‘I’m concerned for them’: Neighbours call for more homeless services after Winnipeg encampment fire

Neighbours who live next to a West End homeless encampment destroyed by fire on Sunday say the people living there had a positive impact on the area, but needed help.

“I’m concerned for them, to be honest, first, and then for everybody,” said Franklin Fernando, who lives across the street.

“You have to help people, and this neighbourhood has a lot of those people around [who need] help, and not enough support for them, support systems, you know?”

Emergency crews were called to the encampment on Langside Street, between Sargent Avenue and Cumberland Avenue, just after 6 p.m. Sunday.

The camp formed over the summer on a lot which served as a memorial garden. Some residents struggled with addictions, Fernando said, and would sometimes knock on his door asking for help.

About 10 people were living in the camp at the time of the fire, which engulfed everything in the encampment, scorched nearby trees and melted the siding of an adjacent property. No injuries have been reported.

The aftermath of a fire that took place at an encampment on Langside Street on Sunday. See burned belongings, trees, and tents in snowy park. Photo taken on Mon Nov. 28, 2022. (Jeff Stapleton/CBC)

Crews heard numerous small explosions believed to be from compressed gas cylinders and propane tanks.

Fernando came home Sunday evening to see the camp in flames, and residents lined up on the sidewalk, at least one of whom was using a wheelchair.

He wants to the city to convert vacant buildings into housing to give people in the neighbourhood somewhere to go.

“I believe that you cannot criminalize or judge people who have addictions, you just have to create more support systems for them to be more helpful, so they don’t end up in situations like this.”

‘A caring community’

Jen and Dallas Kornelsen live down the street. They would grow food in the community garden, but Jen said she thought the property would be better used as housing.
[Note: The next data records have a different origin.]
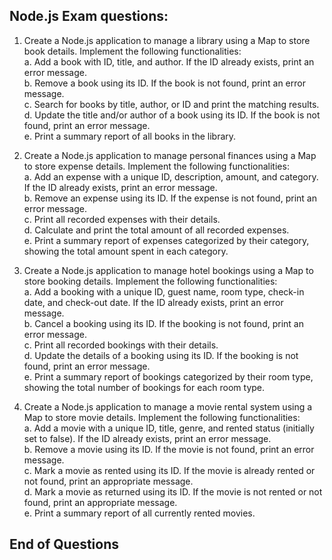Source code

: ## Node.js Exam questions:

1. Create a Node.js application to manage a library using a Map to store book details. Implement the following functionalities:  
a. Add a book with ID, title, and author. If the ID already exists, print an error message.  
b. Remove a book using its ID. If the book is not found, print an error message.  
c. Search for books by title, author, or ID and print the matching results.  
d. Update the title and/or author of a book using its ID. If the book is not found, print an error message.  
e. Print a summary report of all books in the library. 

2. Create a Node.js application to manage personal finances using a Map to store expense details. Implement the following functionalities:  
a. Add an expense with a unique ID, description, amount, and category. If the ID already exists, print an error message.  
b. Remove an expense using its ID. If the expense is not found, print an error message.  
c. Print all recorded expenses with their details.  
d. Calculate and print the total amount of all recorded expenses.  
e. Print a summary report of expenses categorized by their category, showing the total amount spent in each category.  

3. Create a Node.js application to manage hotel bookings using a Map to store booking details. Implement the following functionalities:  
a. Add a booking with a unique ID, guest name, room type, check-in date, and check-out date. If the ID already exists, print an error message.  
b. Cancel a booking using its ID. If the booking is not found, print an error message.  
c. Print all recorded bookings with their details.  
d. Update the details of a booking using its ID. If the booking is not found, print an error message.  
e. Print a summary report of bookings categorized by their room type, showing the total number of bookings for each room type.  

4. Create a Node.js application to manage a movie rental system using a Map to store movie details. Implement the following functionalities:  
a. Add a movie with a unique ID, title, genre, and rented status (initially set to false). If the ID already exists, print an error message.  
b. Remove a movie using its ID. If the movie is not found, print an error message.  
c. Mark a movie as rented using its ID. If the movie is already rented or not found, print an appropriate message.  
d. Mark a movie as returned using its ID. If the movie is not rented or not found, print an appropriate message.  
e. Print a summary report of all currently rented movies.  

## End of Questions 

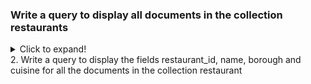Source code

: ### Write a query to display all documents in the collection restaurants
<details>
  <summary>Click to expand!</summary>
  
  `db.restaurants.find();`
</details>
2. Write a query to display the fields restaurant_id, name, borough and cuisine for all the documents in the collection restaurant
A man and a woman are standing next to each other. Behind them, debris can be seen strewn across a property with no house on it.
Jen and Dallas Kornelsen live down the street. They say the people living in the encampment had a positive impact on the neighbourhood. (Cameron MacLean/CBC)
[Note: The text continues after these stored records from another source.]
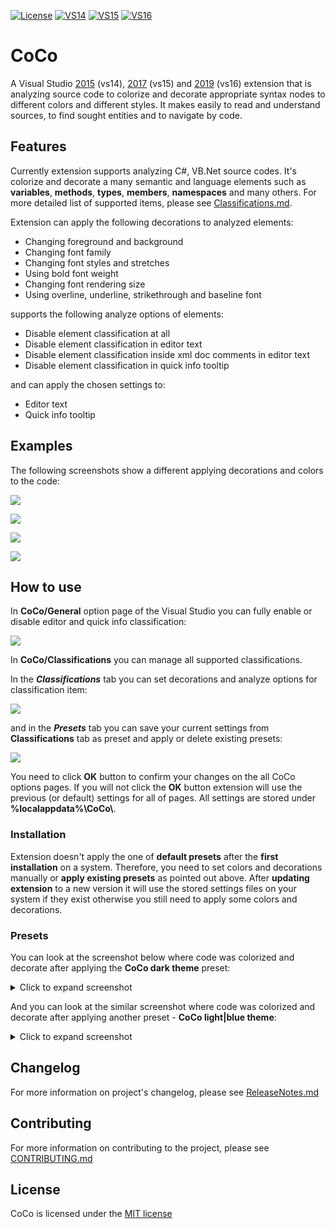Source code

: [![License](https://img.shields.io/apm/l/vim-mode.svg?style=flat-square)](LICENSE.txt) [![VS14](https://img.shields.io/badge/Visual%20Studio%202015%20Marketplace-v3.2.2-orange.svg?style=flat-square)](https://marketplace.visualstudio.com/items?itemName=GeorgeAleksandria.CoCo) [![VS15](https://img.shields.io/badge/Visual%20Studio%202017%20Marketplace-v3.2.2-orange.svg?style=flat-square)](https://marketplace.visualstudio.com/items?itemName=GeorgeAleksandria.CoCo-19226) [![VS16](https://img.shields.io/badge/Visual%20Studio%202019%20Marketplace-v3.2.2-orange.svg?style=flat-square)](https://marketplace.visualstudio.com/items?itemName=GeorgeAleksandria.CoCo-vs16)

# CoCo
A Visual Studio [2015](https://marketplace.visualstudio.com/items?itemName=GeorgeAleksandria.CoCo) (vs14), [2017](https://marketplace.visualstudio.com/items?itemName=GeorgeAleksandria.CoCo-19226) (vs15) and [2019](https://marketplace.visualstudio.com/items?itemName=GeorgeAleksandria.CoCo-vs16) (vs16) extension that is analyzing source code to colorize and decorate appropriate syntax nodes to different colors and different styles. It makes easily to read and understand sources, to find sought entities and to navigate by code. 

## Features

Currently extension supports analyzing C#, VB\.Net source codes. It's colorize and decorate a many semantic and language elements such as **variables**, **methods**, **types**, **members**, **namespaces** and many others. For more detailed list of supported items, please see [Classifications.md](https://github.com/GeorgeAlexandria/CoCo/blob/dev/Classifications.md).

Extension can apply the following decorations to analyzed elements:
* Changing foreground and background
* Changing font family
* Changing font styles and stretches
* Using bold font weight
* Changing font rendering size
* Using overline, underline, strikethrough and baseline font

supports the following analyze options of elements:
* Disable element classification at all
* Disable element classification in editor text
* Disable element classification inside xml doc comments in editor text
* Disable element classification in quick info tooltip

and can apply the chosen settings to:
* Editor text
* Quick info tooltip

## Examples

The following screenshots show a different applying decorations and colors to the code:

![](https://user-images.githubusercontent.com/13402478/56852109-658aab00-691f-11e9-9a2a-311bb47cac99.png)

![](https://user-images.githubusercontent.com/13402478/56852108-658aab00-691f-11e9-97a2-dda4988235bc.png)

![](https://user-images.githubusercontent.com/13402478/56852110-658aab00-691f-11e9-98c4-32a5b7eb3767.png)

![](https://user-images.githubusercontent.com/13402478/56852111-66234180-691f-11e9-8f9b-093d9b429811.png)

## How to use 
In **CoCo/General** option page of the Visual Studio you can fully enable or disable editor and quick info classification:

![](https://user-images.githubusercontent.com/13402478/56852160-2ad54280-6920-11e9-836e-0051b743394b.png)

In **CoCo/Classifications** you can manage all supported classifications. 

In the ***Classifications*** tab you can set decorations and analyze options for classification item:

![](https://user-images.githubusercontent.com/13402478/56852159-2ad54280-6920-11e9-93f9-bfb74d802188.png)



and in the ***Presets*** tab you can save your current settings from **Classifications** tab as preset and apply or delete existing presets:

![](https://user-images.githubusercontent.com/13402478/56852238-4d1b9000-6921-11e9-91ad-d535e92d326e.png)


You need to click **OK** button to confirm your changes on the all CoCo options pages. If you will not click the **OK** button 
extension will use the previous (or default) settings for all of pages. All settings are stored under **%localappdata%\CoCo\\**.


### Installation
Extension doesn't apply the one of **default presets** after the **first installation** on a system. Therefore, you need to set colors and decorations manually or **apply existing presets** as pointed out above. After **updating extension** to a new version it will use the stored settings files on your system if they exist otherwise you still need to apply some colors and decorations.

### Presets
You can look at the screenshot below where code was colorized and decorate after applying the **CoCo dark theme** preset:

<details>
<summary>Click to expand screenshot</summary>
  
![](https://georgealeksandria.gallerycdn.vsassets.io/extensions/georgealeksandria/coco-19226/1.0/1504035613003/277591/1/DarkExample.PNG)

</details>

And you can look at the similar screenshot where code was colorized and decorate after applying another preset - **CoCo light|blue theme**:

<details>
<summary>Click to expand screenshot</summary>
  
![](https://georgealeksandria.gallerycdn.vsassets.io/extensions/georgealeksandria/coco-19226/1.0/1504035613003/277592/1/LightExample.PNG)

</details>

## Changelog
For more information on project's changelog, please see [ReleaseNotes.md](https://github.com/GeorgeAlexandria/CoCo/blob/dev/ReleaseNotes.md)

## Contributing
For more information on contributing to the project, please see [CONTRIBUTING.md](https://github.com/GeorgeAlexandria/CoCo/blob/dev/CONTRIBUTING.md)

## License

CoCo is licensed under the [MIT license](https://github.com/GeorgeAlexandria/CoCo/blob/dev/LICENSE.txt)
“Because there’s such need for housing in our community and affordable housing, so it was kind of ironic, actually, when the camp moved in here. I thought, ‘Oh, good,'” she said.

The camp residents hung pots with flowers, and laid a limestone pathway.
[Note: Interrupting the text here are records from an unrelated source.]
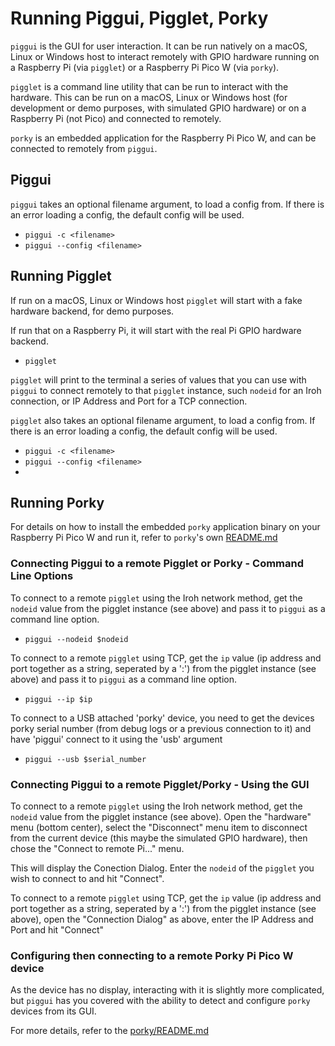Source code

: # Running Piggui, Pigglet, Porky

`piggui` is the GUI for user interaction. It can be run natively on a macOS, Linux or Windows host to interact
remotely with GPIO hardware running on a Raspberry Pi (via `pigglet`) or a Raspberry Pi Pico W (via `porky`).

`pigglet` is a command line utility that can be run to interact with the hardware. This can
be run on a macOS, Linux or Windows host (for development or demo purposes, with simulated GPIO hardware) or on
a Raspberry Pi (not Pico) and connected to remotely.

`porky` is an embedded application for the Raspberry Pi Pico W, and can be connected to remotely from `piggui`.

## Piggui

`piggui` takes an optional filename argument, to load a config from. If there is an error
loading a config, the default config will be used.

- `piggui -c <filename>`
- `piggui --config <filename>`

## Running Pigglet

If run on a macOS, Linux or Windows host `pigglet` will start with a fake hardware backend, for demo purposes.

If run that on a Raspberry Pi, it will start with the real Pi GPIO hardware backend.

- `pigglet`

`pigglet` will print to the terminal a series of values that you can use with `piggui` to connect remotely to that
`pigglet` instance, such `nodeid` for an Iroh connection, or IP Address and Port for a TCP connection.

`pigglet` also takes an optional filename argument, to load a config from. If there is an error
loading a config, the default config will be used.

- `piggui -c <filename>`
- `piggui --config <filename>`
-

## Running Porky

For details on how to install the embedded `porky` application binary on your Raspberry Pi Pico W and run it, refer
to `porky`'s own [README.md](porky/README.md)

### Connecting Piggui to a remote Pigglet or Porky - Command Line Options

To connect to a remote `pigglet` using the Iroh network method, get the `nodeid` value from the pigglet instance (see
above)
and pass it to
`piggui` as a command line option.

- `piggui --nodeid $nodeid`

To connect to a remote `pigglet` using TCP, get the `ip` value (ip address and port together as a string, seperated by a
':') from the pigglet instance (see above) and pass it to `piggui` as a command line option.

- `piggui --ip $ip`

To connect to a USB attached 'porky' device, you need to get the devices porky serial number (from debug logs or
a previous connection to it) and have 'piggui' connect to it using the 'usb' argument

- `piggui --usb $serial_number`

### Connecting Piggui to a remote Pigglet/Porky - Using the GUI

To connect to a remote `pigglet` using the Iroh network method, get the `nodeid` value from the pigglet instance (see
above).
Open the "hardware" menu (bottom center), select the "Disconnect" menu item to disconnect from the current device
(this maybe the simulated GPIO hardware), then chose the "Connect to remote Pi..." menu.

This will display the Conection Dialog. Enter the `nodeid` of the `pigglet` you wish to connect to and hit "Connect".

To connect to a remote `pigglet` using TCP, get the `ip` value (ip address and port together as a string, seperated by a
':') from the pigglet instance (see above), open the "Connection Dialog" as above, enter the IP Address and Port and
hit "Connect"

### Configuring then connecting to a remote Porky Pi Pico W device

As the device has no display, interacting with it is slightly more complicated, but `piggui` has you covered with
the ability to detect and configure `porky` devices from its GUI.

For more details, refer to the [porky/README.md](porky/README.md)
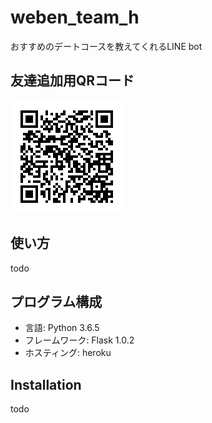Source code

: # weben_team_h

おすすめのデートコースを教えてくれるLINE bot

## 友達追加用QRコード

![QR code](./img/qr.png)

## 使い方
todo

## プログラム構成
- 言語: Python 3.6.5
- フレームワーク: Flask 1.0.2
- ホスティング: heroku

## Installation
todo
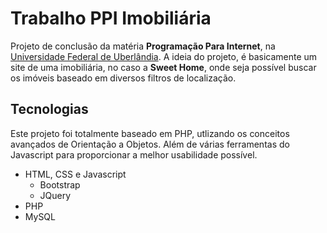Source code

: # Trabalho PPI Imobiliária

Projeto de conclusão da matéria **Programação Para Internet**, na [Universidade Federal de Uberlândia](http://www.ufu.br/).
A ideia do projeto, é basicamente um site de uma imobiliária, no caso a **Sweet Home**, onde seja possível buscar os imóveis baseado em diversos filtros de localização.

## Tecnologias
Este projeto foi totalmente baseado em PHP, utlizando os conceitos avançados de Orientação a Objetos.
Além de várias ferramentas do Javascript para proporcionar a melhor usabilidade possível.
* HTML, CSS e Javascript
  * Bootstrap
  * JQuery
* PHP
* MySQL

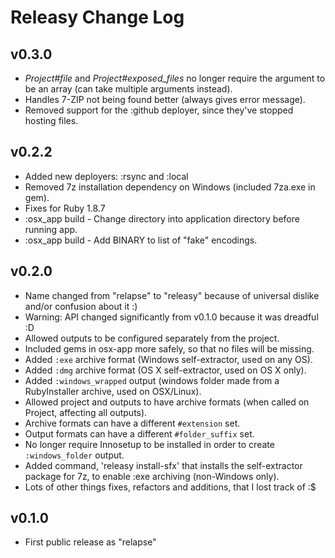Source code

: Releasy Change Log
==================

v0.3.0
------

  * _Project#file_ and _Project#exposed_files_ no longer require the argument to be an array (can take multiple arguments instead).
  * Handles 7-ZIP not being found better (always gives error message).
  * Removed support for the :github deployer, since they've stopped hosting files.

v0.2.2
------

  * Added new deployers: :rsync and :local
  * Removed 7z installation dependency on Windows (included 7za.exe in gem).
  * Fixes for Ruby 1.8.7
  * :osx_app build - Change directory into application directory before running app.
  * :osx_app build - Add BINARY to list of "fake" encodings.

v0.2.0
------

  * Name changed from "relapse" to "releasy" because of universal dislike and/or confusion about it :)
  * Warning: API changed significantly from v0.1.0 because it was dreadful :D
  * Allowed outputs to be configured separately from the project.
  * Included gems in osx-app more safely, so that no files will be missing.
  * Added `:exe` archive format (Windows self-extractor, used on any OS).
  * Added `:dmg` archive format (OS X self-extractor, used on OS X only).
  * Added `:windows_wrapped` output (windows folder made from a RubyInstaller archive, used on OSX/Linux).
  * Allowed project and outputs to have archive formats (when called on Project, affecting all outputs).
  * Archive formats can have a different `#extension` set.
  * Output formats can have a different `#folder_suffix` set.
  * No longer require Innosetup to be installed in order to create `:windows_folder` output.
  * Added command, 'releasy install-sfx' that installs the self-extractor package for 7z, to enable :exe archiving (non-Windows only).
  * Lots of other things fixes, refactors and additions, that I lost track of :$

v0.1.0
------

  * First public release as "relapse"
“It seemed like a really caring community actually that had moved in here,” Dallas said.

Outside fires increasing

There are 10 to 15 similar encampments in the city, as well as about 25 smaller individual sites, according to the Winnipeg Fire Paramedic Service.

Since Oct. 30, firefighters responded to 20 fires in encampments.

“I know there’s been a lot of discussion about vacant building fires. Those are still an issue in our community, but those numbers are relatively flat … when we look year over year,” said WFPS chief Christian Schmidt.

“But the fires that are increasing are … the outside fires, garbage fires, these types of things.”

One person died after an explosion in a homeless encampment in February 2021.

For the past 18 months, the Winnipeg Fire Paramedic Service assigned a fire prevention officer to conduct outreach to the encampments. The fire prevention officer had visited the Langside encampment last week in an effort to encourage fire safety, said Daniel McIntyre Coun. Cindy Gilroy.

Staff from Downtown Community Safety Partnership came to the encampment after the fire to help the displaced residents, some of whom declined assistance, according to a City of Winnipeg news release.

Gilroy said the incident shows the need for the provincial government to help.

“This is when we need the province more than ever, because this is when the private market just doesn’t work. We need a government to come forward and say we’re going to house these people.”

A provincial spokesperson said it recently doubled annual funding to shelters and other homeless services to more than $15 million.

It also announced $1.7 million to support N’Dinawemak’s 24/7 shelter.